TASK DIRECTIONS: All lines in the records below that hold "negociações" are to be shown.

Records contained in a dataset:
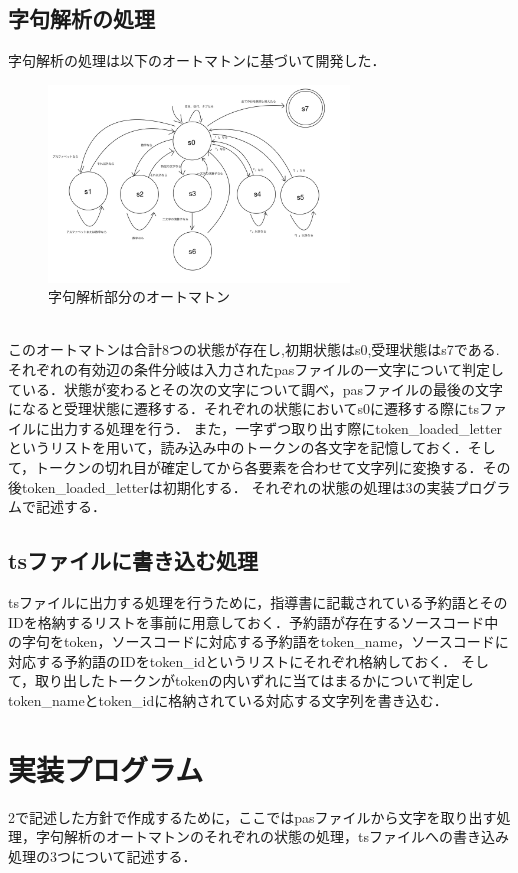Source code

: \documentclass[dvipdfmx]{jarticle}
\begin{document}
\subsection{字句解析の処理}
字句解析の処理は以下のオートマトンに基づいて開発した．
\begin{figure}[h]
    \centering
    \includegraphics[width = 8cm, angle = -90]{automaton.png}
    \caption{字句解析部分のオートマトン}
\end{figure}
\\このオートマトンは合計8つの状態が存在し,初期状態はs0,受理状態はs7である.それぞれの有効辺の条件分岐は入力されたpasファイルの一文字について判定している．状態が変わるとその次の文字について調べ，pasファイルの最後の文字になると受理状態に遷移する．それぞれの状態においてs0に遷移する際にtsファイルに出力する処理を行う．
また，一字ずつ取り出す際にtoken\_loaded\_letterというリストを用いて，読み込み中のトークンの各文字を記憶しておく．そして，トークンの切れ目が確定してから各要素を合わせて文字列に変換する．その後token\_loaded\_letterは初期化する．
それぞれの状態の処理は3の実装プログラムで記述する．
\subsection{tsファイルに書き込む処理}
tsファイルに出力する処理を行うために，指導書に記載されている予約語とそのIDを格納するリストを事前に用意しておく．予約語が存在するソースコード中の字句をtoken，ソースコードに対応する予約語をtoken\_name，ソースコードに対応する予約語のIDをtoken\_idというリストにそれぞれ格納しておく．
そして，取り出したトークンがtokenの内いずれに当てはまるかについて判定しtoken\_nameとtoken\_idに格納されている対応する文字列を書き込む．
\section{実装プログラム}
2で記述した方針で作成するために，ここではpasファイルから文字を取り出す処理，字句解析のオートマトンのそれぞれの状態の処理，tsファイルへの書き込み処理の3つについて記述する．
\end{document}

==

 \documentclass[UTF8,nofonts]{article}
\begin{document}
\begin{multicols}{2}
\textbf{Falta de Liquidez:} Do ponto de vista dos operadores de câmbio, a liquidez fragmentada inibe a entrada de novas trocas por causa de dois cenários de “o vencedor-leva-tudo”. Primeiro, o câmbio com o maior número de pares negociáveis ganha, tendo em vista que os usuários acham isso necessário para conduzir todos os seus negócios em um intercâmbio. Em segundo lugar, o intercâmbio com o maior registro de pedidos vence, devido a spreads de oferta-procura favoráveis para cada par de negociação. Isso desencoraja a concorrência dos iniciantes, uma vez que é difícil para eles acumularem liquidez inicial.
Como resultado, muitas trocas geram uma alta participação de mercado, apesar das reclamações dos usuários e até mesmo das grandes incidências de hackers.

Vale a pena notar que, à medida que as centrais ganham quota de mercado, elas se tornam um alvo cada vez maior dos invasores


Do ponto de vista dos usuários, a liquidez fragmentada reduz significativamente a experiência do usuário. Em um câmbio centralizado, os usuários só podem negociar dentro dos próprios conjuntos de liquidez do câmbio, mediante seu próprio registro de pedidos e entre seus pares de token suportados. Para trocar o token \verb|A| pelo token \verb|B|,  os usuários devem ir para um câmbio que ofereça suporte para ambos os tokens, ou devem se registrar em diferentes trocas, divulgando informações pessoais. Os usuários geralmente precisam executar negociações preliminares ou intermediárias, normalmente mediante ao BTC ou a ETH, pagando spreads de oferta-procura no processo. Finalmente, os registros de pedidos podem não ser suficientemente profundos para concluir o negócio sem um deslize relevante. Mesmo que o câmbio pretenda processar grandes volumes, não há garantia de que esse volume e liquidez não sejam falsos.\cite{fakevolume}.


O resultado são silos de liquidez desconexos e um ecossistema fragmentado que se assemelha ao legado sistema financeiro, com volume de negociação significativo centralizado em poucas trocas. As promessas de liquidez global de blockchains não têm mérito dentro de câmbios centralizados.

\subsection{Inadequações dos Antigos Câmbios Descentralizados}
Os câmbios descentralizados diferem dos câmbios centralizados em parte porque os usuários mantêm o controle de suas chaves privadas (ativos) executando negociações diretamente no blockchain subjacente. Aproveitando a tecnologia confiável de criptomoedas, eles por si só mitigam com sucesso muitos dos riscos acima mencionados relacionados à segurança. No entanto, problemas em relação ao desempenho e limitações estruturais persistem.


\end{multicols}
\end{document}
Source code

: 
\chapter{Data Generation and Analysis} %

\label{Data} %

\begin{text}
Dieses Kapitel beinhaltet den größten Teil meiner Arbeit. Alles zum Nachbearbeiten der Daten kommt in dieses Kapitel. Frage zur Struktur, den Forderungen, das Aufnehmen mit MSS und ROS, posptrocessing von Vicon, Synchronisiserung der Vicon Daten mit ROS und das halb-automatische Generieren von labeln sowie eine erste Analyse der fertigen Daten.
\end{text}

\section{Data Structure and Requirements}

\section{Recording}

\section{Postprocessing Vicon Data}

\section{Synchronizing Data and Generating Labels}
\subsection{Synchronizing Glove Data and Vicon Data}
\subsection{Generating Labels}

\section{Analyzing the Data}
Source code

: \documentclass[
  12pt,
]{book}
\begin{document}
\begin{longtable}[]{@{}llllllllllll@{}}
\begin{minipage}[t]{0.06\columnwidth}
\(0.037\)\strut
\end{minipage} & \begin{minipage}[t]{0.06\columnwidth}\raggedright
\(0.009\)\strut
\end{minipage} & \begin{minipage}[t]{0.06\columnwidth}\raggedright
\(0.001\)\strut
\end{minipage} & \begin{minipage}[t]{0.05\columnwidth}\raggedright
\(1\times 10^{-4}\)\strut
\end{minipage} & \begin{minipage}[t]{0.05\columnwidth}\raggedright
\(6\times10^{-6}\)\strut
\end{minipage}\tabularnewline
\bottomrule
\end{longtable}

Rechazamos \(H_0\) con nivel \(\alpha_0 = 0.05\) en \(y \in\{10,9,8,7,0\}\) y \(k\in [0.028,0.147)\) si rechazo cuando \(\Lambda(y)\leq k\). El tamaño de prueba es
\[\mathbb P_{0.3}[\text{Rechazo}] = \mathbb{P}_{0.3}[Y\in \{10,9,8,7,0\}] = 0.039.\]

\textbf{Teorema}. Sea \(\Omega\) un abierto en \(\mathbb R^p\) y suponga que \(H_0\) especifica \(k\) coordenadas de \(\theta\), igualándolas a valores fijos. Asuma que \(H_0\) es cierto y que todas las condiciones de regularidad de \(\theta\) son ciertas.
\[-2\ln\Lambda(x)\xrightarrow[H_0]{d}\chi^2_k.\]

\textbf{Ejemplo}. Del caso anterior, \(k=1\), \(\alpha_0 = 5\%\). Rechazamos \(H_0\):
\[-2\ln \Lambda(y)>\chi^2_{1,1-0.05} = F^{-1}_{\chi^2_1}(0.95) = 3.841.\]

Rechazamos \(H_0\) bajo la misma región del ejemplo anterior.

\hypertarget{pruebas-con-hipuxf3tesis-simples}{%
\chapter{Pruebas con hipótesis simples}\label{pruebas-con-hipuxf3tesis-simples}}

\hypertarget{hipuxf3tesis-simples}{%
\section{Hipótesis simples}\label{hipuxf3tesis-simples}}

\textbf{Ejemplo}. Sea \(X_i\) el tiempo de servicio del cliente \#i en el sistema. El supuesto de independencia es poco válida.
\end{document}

EXERCISE RESPONSE:
Do ponto de vista dos usuários, a liquidez fragmentada reduz significativamente a experiência do usuário. Em um câmbio centralizado, os usuários só podem negociar dentro dos próprios conjuntos de liquidez do câmbio, mediante seu próprio registro de pedidos e entre seus pares de token suportados. Para trocar o token \verb|A| pelo token \verb|B|,  os usuários devem ir para um câmbio que ofereça suporte para ambos os tokens, ou devem se registrar em diferentes trocas, divulgando informações pessoais. Os usuários geralmente precisam executar negociações preliminares ou intermediárias, normalmente mediante ao BTC ou a ETH, pagando spreads de oferta-procura no processo. Finalmente, os registros de pedidos podem não ser suficientemente profundos para concluir o negócio sem um deslize relevante. Mesmo que o câmbio pretenda processar grandes volumes, não há garantia de que esse volume e liquidez não sejam falsos.\cite{fakevolume}.
Os câmbios descentralizados diferem dos câmbios centralizados em parte porque os usuários mantêm o controle de suas chaves privadas (ativos) executando negociações diretamente no blockchain subjacente. Aproveitando a tecnologia confiável de criptomoedas, eles por si só mitigam com sucesso muitos dos riscos acima mencionados relacionados à segurança. No entanto, problemas em relação ao desempenho e limitações estruturais persistem.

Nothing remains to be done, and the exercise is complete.